Kelamahan nervus tujuh dapat ditemui setelah pembentukan flap koronal, walau paresis permanen
jlangka ditemukan. Dilatasi pupil persisten mungkin terjadi karena disrupsi dari ganglion silia dan
nervus parasimpatis pupil. Kelainan ini biasnaya permanen, tidak dapat ditangani, dan tidak perlu
dibingungkan dengan disfungsi nervus optikus. Luka pada kompleks levator dapat terjadi akiba
diseksi di dekat kelenjar lakrimal., emnghasilkan ptosis lateral. Berkurangnya produksi air mata
dapat pula ditemukan karena gangguan dari duktus kelenjar lakrimal atau persarafannya .

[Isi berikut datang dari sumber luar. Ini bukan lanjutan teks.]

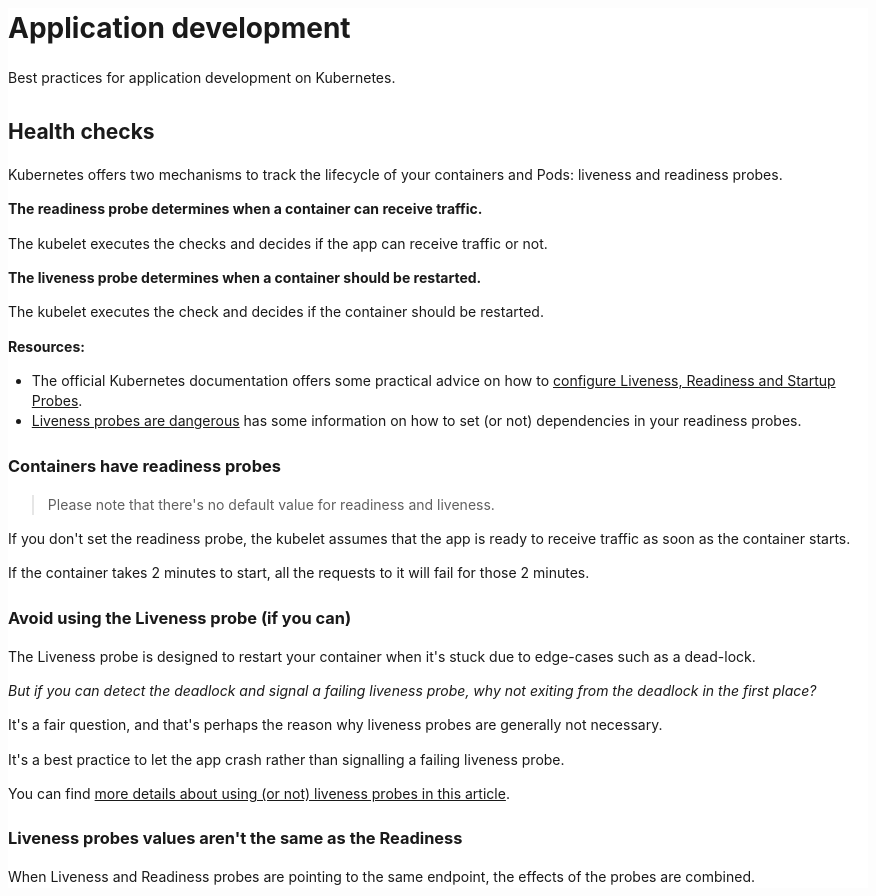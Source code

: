 # Application development

Best practices for application development on Kubernetes.

## Health checks

Kubernetes offers two mechanisms to track the lifecycle of your containers and Pods: liveness and readiness probes.

**The readiness probe determines when a container can receive traffic.**

The kubelet executes the checks and decides if the app can receive traffic or not.

**The liveness probe determines when a container should be restarted.**

The kubelet executes the check and decides if the container should be restarted.

**Resources:**

- The official Kubernetes documentation offers some practical advice on how to [configure Liveness, Readiness and Startup Probes](https://kubernetes.io/docs/tasks/configure-pod-container/configure-liveness-readiness-startup-probes/).
- [Liveness probes are dangerous](https://srcco.de/posts/kubernetes-liveness-probes-are-dangerous.html) has some information on how to set (or not) dependencies in your readiness probes.

### Containers have readiness probes

> Please note that there's no default value for readiness and liveness.

If you don't set the readiness probe, the kubelet assumes that the app is ready to receive traffic as soon as the container starts.

If the container takes 2 minutes to start, all the requests to it will fail for those 2 minutes.

### Avoid using the Liveness probe (if you can)

The Liveness probe is designed to restart your container when it's stuck due to edge-cases such as a dead-lock.

_But if you can detect the deadlock and signal a failing liveness probe, why not exiting from the deadlock in the first place?_

It's a fair question, and that's perhaps the reason why liveness probes are generally not necessary.

It's a best practice to let the app crash rather than signalling a failing liveness probe.

You can find [more details about using (or not) liveness probes in this article](https://blog.colinbreck.com/kubernetes-liveness-and-readiness-probes-revisited-how-to-avoid-shooting-yourself-in-the-other-foot/#letitcrash).

### Liveness probes values aren't the same as the Readiness

When Liveness and Readiness probes are pointing to the same endpoint, the effects of the probes are combined.
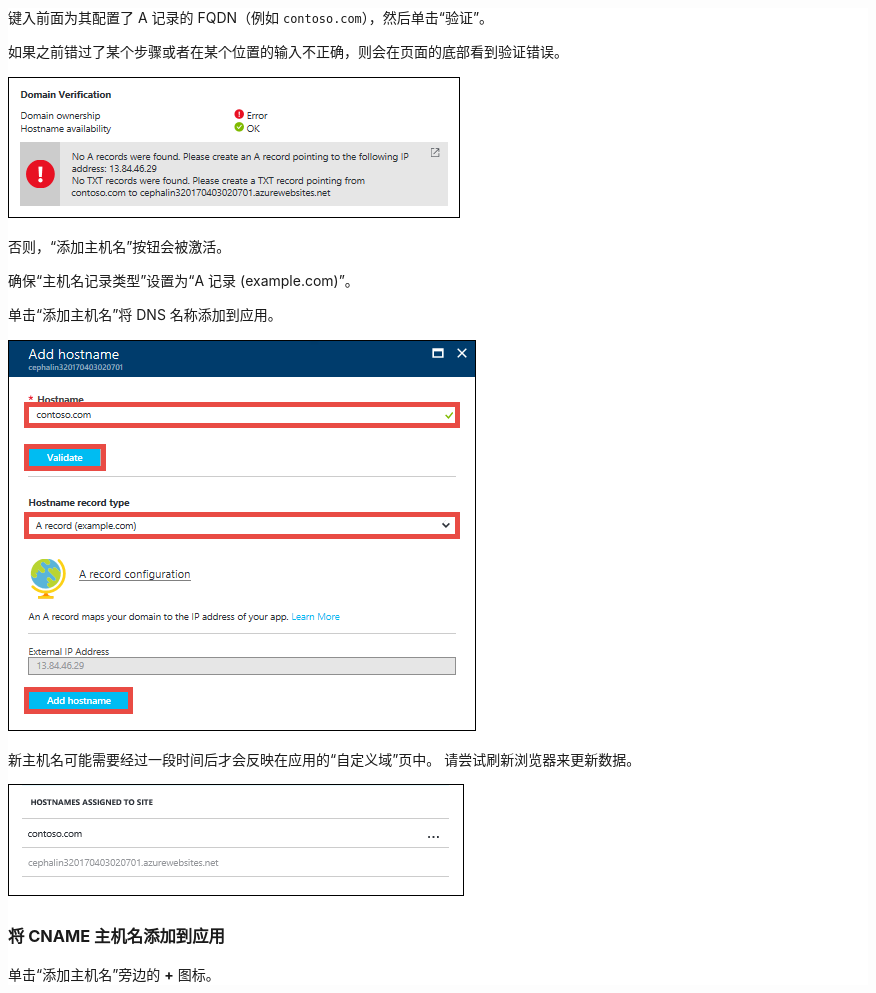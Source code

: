 键入前面为其配置了 A 记录的 FQDN（例如 `contoso.com`），然后单击“验证”。

如果之前错过了某个步骤或者在某个位置的输入不正确，则会在页面的底部看到验证错误。

![在门户中导航到 Azure 应用](./media/app-service-web-tutorial-custom-domain/verification-error.png)

否则，“添加主机名”按钮会被激活。 

确保“主机名记录类型”设置为“A 记录 (example.com)”。

单击“添加主机名”将 DNS 名称添加到应用。

![在门户中导航到 Azure 应用](./media/app-service-web-tutorial-custom-domain/validate-domain-name.png)

新主机名可能需要经过一段时间后才会反映在应用的“自定义域”页中。 请尝试刷新浏览器来更新数据。

![在门户中导航到 Azure 应用](./media/app-service-web-tutorial-custom-domain/a-record-added.png)

### <a name="add-cname"></a>将 CNAME 主机名添加到应用

单击“添加主机名”旁边的 **+** 图标。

penanganan dari kondisi mata kering biasanya terbatas pada observasi, penggunaan lubrikan dan
oklusi punktum.
Komplikasi serius, termasuk kehilangan penglihatan , mungkin terjadi pada beberapa kasus
langka,dan terjadi karena disfungsi nervus optikus. Saat dideteksi, intervensi segera dan agresif
sangat diperlukan. Eksplorasi ulang, drainase darah dan pengendalian hemostasis dibutuhkan
apabila terdapat perdarahan aktif atau akibat adanya hematoma besar yang meningkatkan tekanan
orbita atau kompresi nervus optik. Walau pencitraan orbita dapat membantu dalam
mengidentifkasi hematoma, intervensi bedah seharusnya tidak perlu ditunda apabila terdapat tanda
kompresi nervus optikus akut. Steroid intravena dosis tinggi mungkin menguntungkan apabila
terdapat disfungsi nervus optikus sekunder karena edema postoperatif. Infeksi serius mungkin
terjadi walau sangat langka dan perlu diobati dengan antibiotik intravena yang sesuai dan
intervensi bedah secara cepat apabila ada indikasinya.